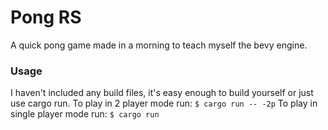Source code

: # Pong RS
A quick pong game made in a morning to teach myself the bevy engine.

### Usage
I haven't included any build files, it's easy enough to build yourself or just use cargo run.
To play in 2 player mode run:
`$ cargo run -- -2p`
To play in single player mode run:
`$ cargo run`
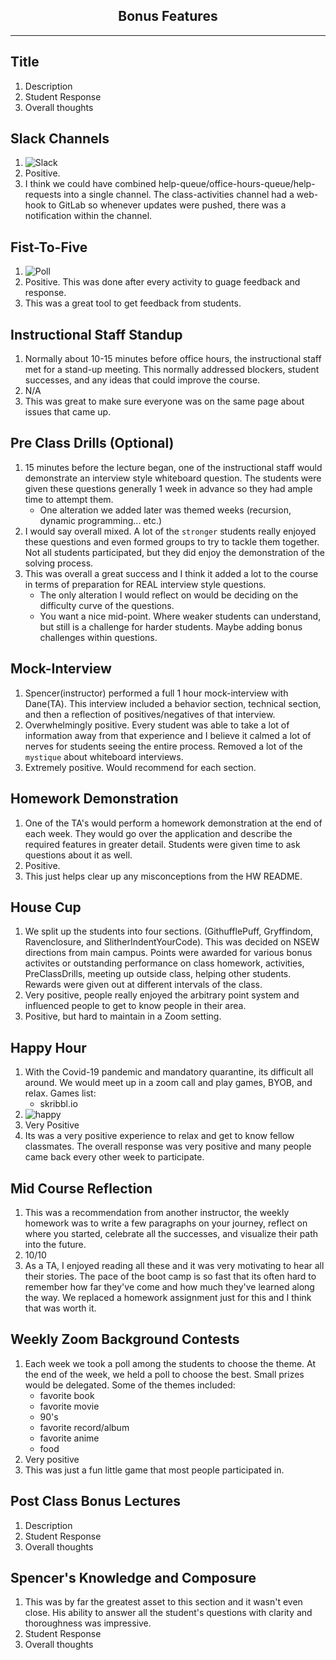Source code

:## <center> Bonus Features
---

## Title
1. Description
1. Student Response
1. Overall thoughts 

## Slack Channels
1.  ![Slack](./images/slack-channels.jpg)
1. Positive. 
1. I think we could have combined help-queue/office-hours-queue/help-requests into a single channel. The class-activities channel had a web-hook to GitLab so whenever updates were pushed, there was a notification within the channel. 

## Fist-To-Five
1. ![Poll](./images/fist-to-five.jpg)
1. Positive. This was done after every activity to guage feedback and response. 
1. This was a great tool to get feedback from students. 

## Instructional Staff Standup
1. Normally about 10-15 minutes before office hours, the instructional staff met for a stand-up meeting. This normally addressed blockers, student successes, and any ideas that could improve the course. 
1. N/A
1. This was great to make sure everyone was on the same page about issues that came up. 

## Pre Class Drills (Optional)
1. 15 minutes before the lecture began, one of the instructional staff would demonstrate an interview style whiteboard question. The students were given these questions generally 1 week in advance so they had ample time to attempt them. 
    - One alteration we added later was themed weeks (recursion, dynamic programming... etc.)
1. I would say overall mixed. A lot of the `stronger` students really enjoyed these questions and even formed groups to try to tackle them together. Not all students participated, but they did enjoy the demonstration of the solving process. 
1. This was overall a great success and I think it added a lot to the course in terms of preparation for REAL interview style questions.
   - The only alteration I would reflect on would be deciding on the difficulty curve of the questions. 
   - You want a nice mid-point. Where weaker students can understand, but still is a challenge for harder students. Maybe adding bonus challenges within questions.

## Mock-Interview
1. Spencer(instructor) performed a full 1 hour mock-interview with Dane(TA). This interview included a behavior section, technical section, and then a reflection of positives/negatives of that interview. 
1. Overwhelmingly positive. Every student was able to take a lot of information away from that experience and I believe it calmed a lot of nerves for students seeing the entire process. Removed a lot of the `mystique` about whiteboard interviews. 
1. Extremely positive. Would recommend for each section.  

## Homework Demonstration
1. One of the TA's would perform a homework demonstration at the end of each week. They would go over the application and describe the required features in greater detail. Students were given time to ask questions about it as well. 
1. Positive.
1. This just helps clear up any misconceptions from the HW README. 

## House Cup
1. We split up the students into four sections. (GithufflePuff, Gryffindom, Ravenclosure, and SlitherIndentYourCode). This was decided on NSEW directions from main campus. Points were awarded for various bonus activites or outstanding performance on class homework, activities, PreClassDrills, meeting up outside class, helping other students. Rewards were given out at different intervals of the class. 
1. Very positive, people really enjoyed the arbitrary point system and influenced people to get to know people in their area. 
1. Positive, but hard to maintain in a Zoom setting.  

## Happy Hour
1. With the Covid-19 pandemic and mandatory quarantine, its difficult all around. We would meet up in a zoom call and play games, BYOB, and relax. 
    Games list:
    - skribbl.io
1. ![happy](./images/happy-hour.png)
1. Very Positive
1. Its was a very positive experience to relax and get to know fellow classmates. The overall response was very positive and many people came back every other week to participate. 

## Mid Course Reflection
1. This was a recommendation from another instructor, the weekly homework was to write a few paragraphs on your journey, reflect on where you started, celebrate all the successes, and visualize their path into the future. 
1. 10/10
1. As a TA, I enjoyed reading all these and it was very motivating to hear all their stories. The pace of the boot camp is so fast that its often hard to remember how far they've come and how much they've learned along the way. We replaced a homework assignment just for this and I think that was worth it. 

## Weekly Zoom Background Contests  
1. Each week we took a poll among the students to choose the theme. At the end of the week, we held a poll to choose the best. Small prizes would be delegated. Some of the themes included: 
    - favorite book
    - favorite movie
    - 90's
    - favorite record/album
    - favorite anime
    - food
1. Very positive
1. This was just a fun little game that most people participated in. 


## Post Class Bonus Lectures
1. Description
1. Student Response
1. Overall thoughts 

## Spencer's Knowledge and Composure 
1. This was by far the greatest asset to this section and it wasn't even close. His ability to answer all the student's questions with clarity and thoroughness was impressive. 
1. Student Response
1. Overall thoughts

[EXERCISE AIM]: Write out exactly, and only, each line from the one with "- favorite book" down to the last line of the records above.

[EXERCISE SOLUTION]:
    - favorite book
    - favorite movie
    - 90's
    - favorite record/album
    - favorite anime
    - food
1. Very positive
1. This was just a fun little game that most people participated in. 


## Post Class Bonus Lectures
1. Description
1. Student Response
1. Overall thoughts 

## Spencer's Knowledge and Composure 
1. This was by far the greatest asset to this section and it wasn't even close. His ability to answer all the student's questions with clarity and thoroughness was impressive. 
1. Student Response
1. Overall thoughts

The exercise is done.